▶ **INPUT DATA**:

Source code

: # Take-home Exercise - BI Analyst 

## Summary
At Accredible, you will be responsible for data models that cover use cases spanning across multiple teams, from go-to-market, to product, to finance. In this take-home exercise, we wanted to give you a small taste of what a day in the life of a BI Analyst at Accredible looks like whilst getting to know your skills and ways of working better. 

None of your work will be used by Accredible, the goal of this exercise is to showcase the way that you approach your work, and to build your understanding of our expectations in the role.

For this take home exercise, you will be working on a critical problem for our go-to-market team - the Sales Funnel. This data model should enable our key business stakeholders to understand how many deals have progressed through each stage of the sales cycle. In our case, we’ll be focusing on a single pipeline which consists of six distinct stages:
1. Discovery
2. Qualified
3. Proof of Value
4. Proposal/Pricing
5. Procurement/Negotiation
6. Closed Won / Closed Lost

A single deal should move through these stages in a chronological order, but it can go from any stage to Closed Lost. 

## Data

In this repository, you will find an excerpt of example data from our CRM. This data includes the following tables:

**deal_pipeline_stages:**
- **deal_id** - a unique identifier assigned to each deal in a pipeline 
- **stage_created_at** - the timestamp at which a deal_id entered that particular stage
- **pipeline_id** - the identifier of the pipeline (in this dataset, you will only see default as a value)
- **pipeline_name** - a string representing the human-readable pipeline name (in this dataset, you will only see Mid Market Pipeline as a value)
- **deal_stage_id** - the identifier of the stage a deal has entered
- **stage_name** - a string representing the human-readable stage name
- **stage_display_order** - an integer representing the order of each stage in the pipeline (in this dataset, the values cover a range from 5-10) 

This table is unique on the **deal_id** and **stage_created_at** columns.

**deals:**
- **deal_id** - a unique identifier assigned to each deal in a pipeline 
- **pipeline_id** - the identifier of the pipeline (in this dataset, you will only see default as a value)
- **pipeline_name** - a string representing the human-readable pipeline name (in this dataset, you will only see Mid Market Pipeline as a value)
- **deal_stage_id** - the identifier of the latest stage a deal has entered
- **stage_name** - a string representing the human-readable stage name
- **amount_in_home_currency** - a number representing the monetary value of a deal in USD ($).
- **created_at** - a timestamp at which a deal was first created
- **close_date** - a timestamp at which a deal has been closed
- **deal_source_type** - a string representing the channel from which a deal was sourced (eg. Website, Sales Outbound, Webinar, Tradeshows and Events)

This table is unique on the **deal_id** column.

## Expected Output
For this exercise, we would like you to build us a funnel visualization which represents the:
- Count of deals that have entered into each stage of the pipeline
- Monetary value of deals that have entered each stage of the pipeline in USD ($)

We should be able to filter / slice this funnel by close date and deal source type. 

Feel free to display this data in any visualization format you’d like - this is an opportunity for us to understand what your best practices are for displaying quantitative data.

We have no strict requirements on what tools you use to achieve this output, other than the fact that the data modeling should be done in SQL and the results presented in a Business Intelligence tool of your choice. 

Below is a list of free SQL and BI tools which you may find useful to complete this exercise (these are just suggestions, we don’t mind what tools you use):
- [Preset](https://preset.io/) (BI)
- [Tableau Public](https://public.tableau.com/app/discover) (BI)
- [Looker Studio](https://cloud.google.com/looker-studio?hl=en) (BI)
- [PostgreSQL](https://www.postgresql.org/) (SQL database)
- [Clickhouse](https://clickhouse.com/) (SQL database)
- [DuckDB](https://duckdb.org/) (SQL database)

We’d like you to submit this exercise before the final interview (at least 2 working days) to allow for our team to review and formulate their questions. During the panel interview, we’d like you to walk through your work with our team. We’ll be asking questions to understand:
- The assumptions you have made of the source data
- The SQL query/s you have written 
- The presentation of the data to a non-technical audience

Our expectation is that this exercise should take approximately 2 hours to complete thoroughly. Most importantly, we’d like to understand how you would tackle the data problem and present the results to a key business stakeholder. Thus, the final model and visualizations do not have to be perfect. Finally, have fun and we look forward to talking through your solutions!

▶ **EXERCISE**: Your response must contain all of the records, copied exactly.

▶ **SOLVED EXERCISE**:
Source code

: # Take-home Exercise - BI Analyst 

## Summary
At Accredible, you will be responsible for data models that cover use cases spanning across multiple teams, from go-to-market, to product, to finance. In this take-home exercise, we wanted to give you a small taste of what a day in the life of a BI Analyst at Accredible looks like whilst getting to know your skills and ways of working better. 

None of your work will be used by Accredible, the goal of this exercise is to showcase the way that you approach your work, and to build your understanding of our expectations in the role.

For this take home exercise, you will be working on a critical problem for our go-to-market team - the Sales Funnel. This data model should enable our key business stakeholders to understand how many deals have progressed through each stage of the sales cycle. In our case, we’ll be focusing on a single pipeline which consists of six distinct stages:
1. Discovery
2. Qualified
3. Proof of Value
4. Proposal/Pricing
5. Procurement/Negotiation
6. Closed Won / Closed Lost

A single deal should move through these stages in a chronological order, but it can go from any stage to Closed Lost. 

## Data

In this repository, you will find an excerpt of example data from our CRM. This data includes the following tables:

**deal_pipeline_stages:**
- **deal_id** - a unique identifier assigned to each deal in a pipeline 
- **stage_created_at** - the timestamp at which a deal_id entered that particular stage
- **pipeline_id** - the identifier of the pipeline (in this dataset, you will only see default as a value)
- **pipeline_name** - a string representing the human-readable pipeline name (in this dataset, you will only see Mid Market Pipeline as a value)
- **deal_stage_id** - the identifier of the stage a deal has entered
- **stage_name** - a string representing the human-readable stage name
- **stage_display_order** - an integer representing the order of each stage in the pipeline (in this dataset, the values cover a range from 5-10) 

This table is unique on the **deal_id** and **stage_created_at** columns.

**deals:**
- **deal_id** - a unique identifier assigned to each deal in a pipeline 
- **pipeline_id** - the identifier of the pipeline (in this dataset, you will only see default as a value)
- **pipeline_name** - a string representing the human-readable pipeline name (in this dataset, you will only see Mid Market Pipeline as a value)
- **deal_stage_id** - the identifier of the latest stage a deal has entered
- **stage_name** - a string representing the human-readable stage name
- **amount_in_home_currency** - a number representing the monetary value of a deal in USD ($).
- **created_at** - a timestamp at which a deal was first created
- **close_date** - a timestamp at which a deal has been closed
- **deal_source_type** - a string representing the channel from which a deal was sourced (eg. Website, Sales Outbound, Webinar, Tradeshows and Events)

This table is unique on the **deal_id** column.

## Expected Output
For this exercise, we would like you to build us a funnel visualization which represents the:
- Count of deals that have entered into each stage of the pipeline
- Monetary value of deals that have entered each stage of the pipeline in USD ($)

We should be able to filter / slice this funnel by close date and deal source type. 

Feel free to display this data in any visualization format you’d like - this is an opportunity for us to understand what your best practices are for displaying quantitative data.

We have no strict requirements on what tools you use to achieve this output, other than the fact that the data modeling should be done in SQL and the results presented in a Business Intelligence tool of your choice. 

Below is a list of free SQL and BI tools which you may find useful to complete this exercise (these are just suggestions, we don’t mind what tools you use):
- [Preset](https://preset.io/) (BI)
- [Tableau Public](https://public.tableau.com/app/discover) (BI)
- [Looker Studio](https://cloud.google.com/looker-studio?hl=en) (BI)
- [PostgreSQL](https://www.postgresql.org/) (SQL database)
- [Clickhouse](https://clickhouse.com/) (SQL database)
- [DuckDB](https://duckdb.org/) (SQL database)

We’d like you to submit this exercise before the final interview (at least 2 working days) to allow for our team to review and formulate their questions. During the panel interview, we’d like you to walk through your work with our team. We’ll be asking questions to understand:
- The assumptions you have made of the source data
- The SQL query/s you have written 
- The presentation of the data to a non-technical audience

Our expectation is that this exercise should take approximately 2 hours to complete thoroughly. Most importantly, we’d like to understand how you would tackle the data problem and present the results to a key business stakeholder. Thus, the final model and visualizations do not have to be perfect. Finally, have fun and we look forward to talking through your solutions!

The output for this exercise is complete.